From Casetext: Smarter Legal Research

Diew v. Amazon.com Servs.

UNITED STATES DISTRICT COURT NORTHERN DISTRICT OF CALIFORNIA San Francisco Division
Jun 15, 2021
Case No. 21-cv-01462-LB (N.D. Cal. Jun. 15, 2021)

Opinion

21-cv-01462-LB

06-15-2021

DANINE DIEW, et al., Plaintiffs, v. AMAZON.COM SERVICES, LLC, Defendant.


ORDER GRANTING IN PART AND DENYING IN PART AMAZON'S MOTION TO DISMISS RE: ECF NO. 8

LAUREL BEELER UNITED STATES MAGISTRATE JUDGE

INTRODUCTION

This is a product-liability and breach-of-warranty lawsuit arising from an allegedly defective lithium battery (marketed as an Aeiusny battery and sold by a company called Aeiusny) that the plaintiff Danine Diew bought on the website Amazon.com Services. The battery exploded and caught fire in her home, destroying personal property, injuring the plaintiff and her minor child J.D.D. (also a plaintiff), and resulting in their displacement from their home for two months. The plaintiffs sued Amazon.com Services, which moved to dismiss all claims (negligent and strict product liability and breach of express and implied warranties) on the grounds that (1) the plaintiffs did not plead sufficient facts about the defects that are the basis for the claims of negligent and strict product liability, (2) they did not plead facts to support punitive and exemplary damages, (3) there is no claim for breach of an implied warranty because Amazon was not the seller and the plaintiffs did not plead facts that the parties were in privity, and (4) the plaintiffs did not identify any statements by Amazon that form an express warranty.

Compl., Ex. A to Am. Notice of Removal - ECF No. 2 at 17 (¶¶ 16-18). Citations refer to material in the Electronic Case File (ECF); pinpoint citations are to the ECF-generated page numbers at the top of documents.

Mot. - ECF No. 8 at 6-15.

The court dismisses the breach-of-warranty claims: with prejudice for the express-warranty claim because the plaintiffs did not oppose Amazon's motion and without prejudice for the implied-warranty claim because the plaintiffs did not allege facts about Amazon's privity.
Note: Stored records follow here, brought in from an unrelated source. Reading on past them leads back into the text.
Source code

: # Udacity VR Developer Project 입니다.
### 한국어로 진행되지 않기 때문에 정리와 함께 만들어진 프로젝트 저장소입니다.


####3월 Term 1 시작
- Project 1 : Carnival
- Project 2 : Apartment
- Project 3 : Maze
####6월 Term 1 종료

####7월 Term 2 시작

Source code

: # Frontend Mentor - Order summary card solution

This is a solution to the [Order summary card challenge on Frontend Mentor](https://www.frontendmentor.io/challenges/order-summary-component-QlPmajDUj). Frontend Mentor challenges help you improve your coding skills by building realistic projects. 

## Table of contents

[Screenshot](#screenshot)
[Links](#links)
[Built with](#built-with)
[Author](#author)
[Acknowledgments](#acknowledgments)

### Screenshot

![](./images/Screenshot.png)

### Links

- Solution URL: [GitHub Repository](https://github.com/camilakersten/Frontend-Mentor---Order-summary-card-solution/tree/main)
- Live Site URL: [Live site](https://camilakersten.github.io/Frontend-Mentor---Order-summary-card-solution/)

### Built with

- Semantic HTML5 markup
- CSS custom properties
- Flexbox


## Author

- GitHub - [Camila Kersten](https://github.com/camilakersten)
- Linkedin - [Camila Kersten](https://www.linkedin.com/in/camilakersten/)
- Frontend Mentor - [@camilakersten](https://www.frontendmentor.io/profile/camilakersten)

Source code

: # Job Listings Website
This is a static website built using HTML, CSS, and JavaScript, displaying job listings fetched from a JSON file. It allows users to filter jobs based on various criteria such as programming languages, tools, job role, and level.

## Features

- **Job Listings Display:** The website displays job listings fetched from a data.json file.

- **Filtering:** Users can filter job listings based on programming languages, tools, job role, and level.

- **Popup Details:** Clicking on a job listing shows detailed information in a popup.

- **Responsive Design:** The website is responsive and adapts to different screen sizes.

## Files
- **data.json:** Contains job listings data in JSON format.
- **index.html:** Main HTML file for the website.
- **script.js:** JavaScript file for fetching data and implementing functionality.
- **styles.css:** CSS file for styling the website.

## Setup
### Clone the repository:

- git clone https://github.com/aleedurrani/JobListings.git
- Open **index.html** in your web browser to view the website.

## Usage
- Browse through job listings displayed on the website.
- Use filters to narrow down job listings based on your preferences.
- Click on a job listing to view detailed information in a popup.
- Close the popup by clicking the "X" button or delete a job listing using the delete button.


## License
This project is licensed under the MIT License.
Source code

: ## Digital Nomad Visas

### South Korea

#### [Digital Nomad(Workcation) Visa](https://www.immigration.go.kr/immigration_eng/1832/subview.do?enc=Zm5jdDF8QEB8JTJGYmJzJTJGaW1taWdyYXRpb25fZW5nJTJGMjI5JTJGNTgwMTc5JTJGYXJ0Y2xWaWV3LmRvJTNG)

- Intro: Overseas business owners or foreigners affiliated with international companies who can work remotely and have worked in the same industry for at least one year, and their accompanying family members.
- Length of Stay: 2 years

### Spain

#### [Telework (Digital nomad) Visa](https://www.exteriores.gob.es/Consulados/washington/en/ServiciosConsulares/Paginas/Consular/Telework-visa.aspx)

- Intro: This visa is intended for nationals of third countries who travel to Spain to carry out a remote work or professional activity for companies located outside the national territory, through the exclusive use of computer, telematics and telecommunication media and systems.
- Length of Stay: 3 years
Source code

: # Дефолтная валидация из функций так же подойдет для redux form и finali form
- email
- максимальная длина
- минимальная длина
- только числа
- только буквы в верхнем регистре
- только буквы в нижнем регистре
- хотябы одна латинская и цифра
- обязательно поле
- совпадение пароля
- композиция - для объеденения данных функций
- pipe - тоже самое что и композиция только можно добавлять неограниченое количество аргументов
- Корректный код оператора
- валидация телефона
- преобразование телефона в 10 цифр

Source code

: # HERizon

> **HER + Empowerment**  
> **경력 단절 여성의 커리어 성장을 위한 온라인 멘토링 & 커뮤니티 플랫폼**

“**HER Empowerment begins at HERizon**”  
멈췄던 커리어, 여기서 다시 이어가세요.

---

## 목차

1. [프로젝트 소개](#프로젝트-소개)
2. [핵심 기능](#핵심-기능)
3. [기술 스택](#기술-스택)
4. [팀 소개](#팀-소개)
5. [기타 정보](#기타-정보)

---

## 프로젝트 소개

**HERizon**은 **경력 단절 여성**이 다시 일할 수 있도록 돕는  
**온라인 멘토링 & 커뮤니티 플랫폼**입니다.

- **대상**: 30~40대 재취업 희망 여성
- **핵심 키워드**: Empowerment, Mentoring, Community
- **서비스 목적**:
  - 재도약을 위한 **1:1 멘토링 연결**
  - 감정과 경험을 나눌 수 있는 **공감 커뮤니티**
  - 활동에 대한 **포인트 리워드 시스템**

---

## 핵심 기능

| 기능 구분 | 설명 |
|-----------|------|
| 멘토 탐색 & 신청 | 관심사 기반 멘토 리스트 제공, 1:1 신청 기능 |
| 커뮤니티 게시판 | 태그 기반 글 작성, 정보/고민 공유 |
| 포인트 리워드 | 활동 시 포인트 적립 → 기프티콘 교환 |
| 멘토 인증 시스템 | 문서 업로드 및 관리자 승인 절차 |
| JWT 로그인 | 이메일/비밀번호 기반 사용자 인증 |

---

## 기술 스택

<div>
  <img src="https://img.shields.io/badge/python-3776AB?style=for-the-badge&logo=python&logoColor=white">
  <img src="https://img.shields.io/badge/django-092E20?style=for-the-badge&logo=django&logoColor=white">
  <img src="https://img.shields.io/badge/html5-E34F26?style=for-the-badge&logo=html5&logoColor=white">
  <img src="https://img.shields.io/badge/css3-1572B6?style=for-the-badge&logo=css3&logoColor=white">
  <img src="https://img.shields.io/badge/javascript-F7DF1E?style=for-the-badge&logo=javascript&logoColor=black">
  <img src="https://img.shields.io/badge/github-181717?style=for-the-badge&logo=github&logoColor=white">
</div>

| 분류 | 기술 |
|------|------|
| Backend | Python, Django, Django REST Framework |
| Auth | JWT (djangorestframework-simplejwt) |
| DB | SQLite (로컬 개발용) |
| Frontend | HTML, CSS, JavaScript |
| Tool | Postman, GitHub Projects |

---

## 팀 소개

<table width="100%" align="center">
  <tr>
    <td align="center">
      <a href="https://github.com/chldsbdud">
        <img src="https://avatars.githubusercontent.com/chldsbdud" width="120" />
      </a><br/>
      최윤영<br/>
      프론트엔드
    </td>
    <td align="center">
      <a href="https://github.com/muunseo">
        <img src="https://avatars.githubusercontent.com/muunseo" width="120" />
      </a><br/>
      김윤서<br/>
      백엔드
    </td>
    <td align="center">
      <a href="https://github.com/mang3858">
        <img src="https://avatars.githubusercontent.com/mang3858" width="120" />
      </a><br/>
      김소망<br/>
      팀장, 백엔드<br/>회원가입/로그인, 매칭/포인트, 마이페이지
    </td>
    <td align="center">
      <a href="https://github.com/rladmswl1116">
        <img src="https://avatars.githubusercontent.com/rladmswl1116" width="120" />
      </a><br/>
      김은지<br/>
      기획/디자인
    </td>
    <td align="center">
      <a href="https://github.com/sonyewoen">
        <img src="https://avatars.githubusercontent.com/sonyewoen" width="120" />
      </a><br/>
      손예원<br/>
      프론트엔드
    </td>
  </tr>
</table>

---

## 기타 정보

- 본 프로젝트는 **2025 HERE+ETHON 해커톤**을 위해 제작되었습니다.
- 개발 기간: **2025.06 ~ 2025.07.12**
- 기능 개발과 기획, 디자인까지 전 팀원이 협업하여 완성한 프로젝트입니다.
The court denies the motion to dismiss the product-liability claims because the plaintiffs alleged the specific defects that caused the battery to explode and denies the motion to dismiss the damages allegations because the issue is better addressed at summary judgment.

STATEMENT

In October 2019, Plaintiff Danine Diew bought a lithium battery - an Aeiusny 400W Solar Generator Portable Power 17 Station, 296Wh CPAP Backup Lithium Battery, 1lOV Pure Sinewave AC Outlet, 12V DC output, USB 18 Output Power - from the “website of Defendant Amazon.com Services.” The invoice, which is attached to the complaint, lists the seller as “AEIUSNY” and directs the buyer to “ask Seller” if it has a question about the product.

Compl., Ex. A to Am. Notice of Removal - ECF No. 2 at 17 (¶¶ 16-17); Order Invoice, Ex. A to id. - ECF No. 2 at 26.

Order Invoice, Ex. A to id. - ECF No. 2 at 26.

In August 2020, the battery “suddenly exploded and caught fire” inside the plaintiffs' home. The plaintiffs were injured, lost personal property, and “were displaced for approximately two months.” The plaintiff sued Amazon (and Does 1 through 100), claiming (1) negligent product liability, (2) strict product liability (based on design and manufacturing defects), (3) strict product liability (based on a failure to warn of a defective condition), (4) breach of implied warranty, and (5) breach of express warranty. In a section titled General Allegations, the plaintiffs alleged the following:

Compl., Ex. A to Am. Notice of Removal - ECF No. 2 at 1, 17-23 (¶¶ 18, 21-60).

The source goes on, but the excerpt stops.